→ Task to complete
Among the lines below, a stretch begins at the one with "- **Erweiterte Hilfsfunktionen**: BitvCatalog-API" and ends at the one with "### ✨ Erste Veröffentlichung". Repeat that stretch exactly, ends included.

***** Supplied material

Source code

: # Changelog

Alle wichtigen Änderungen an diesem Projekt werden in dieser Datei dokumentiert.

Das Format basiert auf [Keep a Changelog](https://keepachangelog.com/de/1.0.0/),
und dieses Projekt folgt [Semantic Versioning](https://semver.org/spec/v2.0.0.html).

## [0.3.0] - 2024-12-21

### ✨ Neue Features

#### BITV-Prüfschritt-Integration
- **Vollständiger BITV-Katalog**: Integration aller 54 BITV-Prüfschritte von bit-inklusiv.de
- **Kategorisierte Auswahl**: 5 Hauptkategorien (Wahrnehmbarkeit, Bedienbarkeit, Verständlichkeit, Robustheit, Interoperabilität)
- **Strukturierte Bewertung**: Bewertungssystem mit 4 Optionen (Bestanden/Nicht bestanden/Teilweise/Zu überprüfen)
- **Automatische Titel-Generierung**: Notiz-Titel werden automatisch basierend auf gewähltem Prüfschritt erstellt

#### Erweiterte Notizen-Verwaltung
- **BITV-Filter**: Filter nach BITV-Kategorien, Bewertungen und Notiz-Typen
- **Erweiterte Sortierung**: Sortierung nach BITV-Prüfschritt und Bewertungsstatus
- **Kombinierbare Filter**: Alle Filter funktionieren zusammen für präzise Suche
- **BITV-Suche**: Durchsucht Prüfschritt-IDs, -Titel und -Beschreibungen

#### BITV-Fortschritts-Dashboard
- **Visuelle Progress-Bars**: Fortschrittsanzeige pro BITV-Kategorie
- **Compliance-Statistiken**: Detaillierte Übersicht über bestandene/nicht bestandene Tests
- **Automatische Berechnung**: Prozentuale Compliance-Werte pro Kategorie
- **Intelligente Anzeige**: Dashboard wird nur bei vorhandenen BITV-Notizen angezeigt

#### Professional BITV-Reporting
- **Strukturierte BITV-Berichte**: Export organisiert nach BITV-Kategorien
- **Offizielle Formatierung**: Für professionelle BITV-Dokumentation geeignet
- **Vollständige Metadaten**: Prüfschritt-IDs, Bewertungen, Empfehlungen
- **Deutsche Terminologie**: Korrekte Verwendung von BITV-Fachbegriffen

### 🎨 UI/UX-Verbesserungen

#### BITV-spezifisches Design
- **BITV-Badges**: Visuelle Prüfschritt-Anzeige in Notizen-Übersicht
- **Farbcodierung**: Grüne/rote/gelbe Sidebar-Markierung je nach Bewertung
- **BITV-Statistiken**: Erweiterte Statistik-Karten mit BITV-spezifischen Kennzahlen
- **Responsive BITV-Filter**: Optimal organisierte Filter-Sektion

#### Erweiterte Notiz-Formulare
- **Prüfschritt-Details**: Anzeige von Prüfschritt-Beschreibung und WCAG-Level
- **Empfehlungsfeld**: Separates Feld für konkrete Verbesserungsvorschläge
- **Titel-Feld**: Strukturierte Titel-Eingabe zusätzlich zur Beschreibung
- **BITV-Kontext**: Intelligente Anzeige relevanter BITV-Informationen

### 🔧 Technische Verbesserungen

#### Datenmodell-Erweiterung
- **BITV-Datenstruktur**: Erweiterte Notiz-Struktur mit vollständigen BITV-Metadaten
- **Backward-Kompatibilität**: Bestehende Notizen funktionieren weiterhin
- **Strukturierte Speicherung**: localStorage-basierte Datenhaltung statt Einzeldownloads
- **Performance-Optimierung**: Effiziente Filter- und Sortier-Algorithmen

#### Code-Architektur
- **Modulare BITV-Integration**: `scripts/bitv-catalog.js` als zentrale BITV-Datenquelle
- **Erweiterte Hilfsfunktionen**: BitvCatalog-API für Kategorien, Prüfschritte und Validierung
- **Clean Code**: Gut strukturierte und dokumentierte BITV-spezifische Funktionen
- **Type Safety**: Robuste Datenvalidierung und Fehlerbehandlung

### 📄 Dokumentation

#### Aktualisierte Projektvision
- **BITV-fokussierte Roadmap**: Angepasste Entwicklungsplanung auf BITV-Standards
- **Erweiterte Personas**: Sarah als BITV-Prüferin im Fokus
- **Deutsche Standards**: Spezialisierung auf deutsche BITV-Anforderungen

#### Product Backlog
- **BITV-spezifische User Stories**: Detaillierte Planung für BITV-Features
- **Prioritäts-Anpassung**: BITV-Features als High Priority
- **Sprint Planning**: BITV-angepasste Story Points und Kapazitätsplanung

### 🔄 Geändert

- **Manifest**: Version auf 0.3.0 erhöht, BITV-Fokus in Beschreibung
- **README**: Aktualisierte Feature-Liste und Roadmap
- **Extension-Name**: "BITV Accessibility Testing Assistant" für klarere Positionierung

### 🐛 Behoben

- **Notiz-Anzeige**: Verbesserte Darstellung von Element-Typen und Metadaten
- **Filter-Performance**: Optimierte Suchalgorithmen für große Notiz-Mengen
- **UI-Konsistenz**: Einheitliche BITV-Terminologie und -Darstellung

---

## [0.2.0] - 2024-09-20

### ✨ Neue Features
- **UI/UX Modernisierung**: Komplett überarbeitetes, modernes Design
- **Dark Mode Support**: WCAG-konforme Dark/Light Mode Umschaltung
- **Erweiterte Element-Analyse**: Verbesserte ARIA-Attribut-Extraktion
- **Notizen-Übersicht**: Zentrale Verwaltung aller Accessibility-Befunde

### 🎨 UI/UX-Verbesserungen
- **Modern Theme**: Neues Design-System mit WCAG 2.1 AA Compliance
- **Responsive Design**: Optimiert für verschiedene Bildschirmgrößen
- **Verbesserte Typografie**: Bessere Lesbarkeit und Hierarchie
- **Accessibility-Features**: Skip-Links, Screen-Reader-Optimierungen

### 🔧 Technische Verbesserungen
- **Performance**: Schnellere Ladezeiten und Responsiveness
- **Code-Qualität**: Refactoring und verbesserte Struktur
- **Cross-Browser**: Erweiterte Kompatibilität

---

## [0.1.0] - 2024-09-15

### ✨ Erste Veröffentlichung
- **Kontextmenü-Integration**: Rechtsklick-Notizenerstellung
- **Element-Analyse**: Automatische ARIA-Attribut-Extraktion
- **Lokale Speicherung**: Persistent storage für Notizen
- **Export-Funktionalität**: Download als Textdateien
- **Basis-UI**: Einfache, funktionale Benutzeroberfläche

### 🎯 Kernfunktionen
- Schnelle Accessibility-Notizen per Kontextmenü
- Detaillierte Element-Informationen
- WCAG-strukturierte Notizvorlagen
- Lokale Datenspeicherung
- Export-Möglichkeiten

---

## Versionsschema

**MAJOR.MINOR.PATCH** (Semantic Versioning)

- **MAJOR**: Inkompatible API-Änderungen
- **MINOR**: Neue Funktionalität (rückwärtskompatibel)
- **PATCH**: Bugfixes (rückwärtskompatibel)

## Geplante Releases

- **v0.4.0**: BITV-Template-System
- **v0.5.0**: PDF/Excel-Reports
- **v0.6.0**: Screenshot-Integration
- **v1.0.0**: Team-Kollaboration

**********

→ Written solution
- **Erweiterte Hilfsfunktionen**: BitvCatalog-API für Kategorien, Prüfschritte und Validierung
- **Clean Code**: Gut strukturierte und dokumentierte BITV-spezifische Funktionen
- **Type Safety**: Robuste Datenvalidierung und Fehlerbehandlung

### 📄 Dokumentation

#### Aktualisierte Projektvision
- **BITV-fokussierte Roadmap**: Angepasste Entwicklungsplanung auf BITV-Standards
- **Erweiterte Personas**: Sarah als BITV-Prüferin im Fokus
- **Deutsche Standards**: Spezialisierung auf deutsche BITV-Anforderungen

#### Product Backlog
- **BITV-spezifische User Stories**: Detaillierte Planung für BITV-Features
- **Prioritäts-Anpassung**: BITV-Features als High Priority
- **Sprint Planning**: BITV-angepasste Story Points und Kapazitätsplanung

### 🔄 Geändert

- **Manifest**: Version auf 0.3.0 erhöht, BITV-Fokus in Beschreibung
- **README**: Aktualisierte Feature-Liste und Roadmap
- **Extension-Name**: "BITV Accessibility Testing Assistant" für klarere Positionierung

### 🐛 Behoben

- **Notiz-Anzeige**: Verbesserte Darstellung von Element-Typen und Metadaten
- **Filter-Performance**: Optimierte Suchalgorithmen für große Notiz-Mengen
- **UI-Konsistenz**: Einheitliche BITV-Terminologie und -Darstellung

---

## [0.2.0] - 2024-09-20

### ✨ Neue Features
- **UI/UX Modernisierung**: Komplett überarbeitetes, modernes Design
- **Dark Mode Support**: WCAG-konforme Dark/Light Mode Umschaltung
- **Erweiterte Element-Analyse**: Verbesserte ARIA-Attribut-Extraktion
- **Notizen-Übersicht**: Zentrale Verwaltung aller Accessibility-Befunde

### 🎨 UI/UX-Verbesserungen
- **Modern Theme**: Neues Design-System mit WCAG 2.1 AA Compliance
- **Responsive Design**: Optimiert für verschiedene Bildschirmgrößen
- **Verbesserte Typografie**: Bessere Lesbarkeit und Hierarchie
- **Accessibility-Features**: Skip-Links, Screen-Reader-Optimierungen

### 🔧 Technische Verbesserungen
- **Performance**: Schnellere Ladezeiten und Responsiveness
- **Code-Qualität**: Refactoring und verbesserte Struktur
- **Cross-Browser**: Erweiterte Kompatibilität

---

## [0.1.0] - 2024-09-15

### ✨ Erste Veröffentlichung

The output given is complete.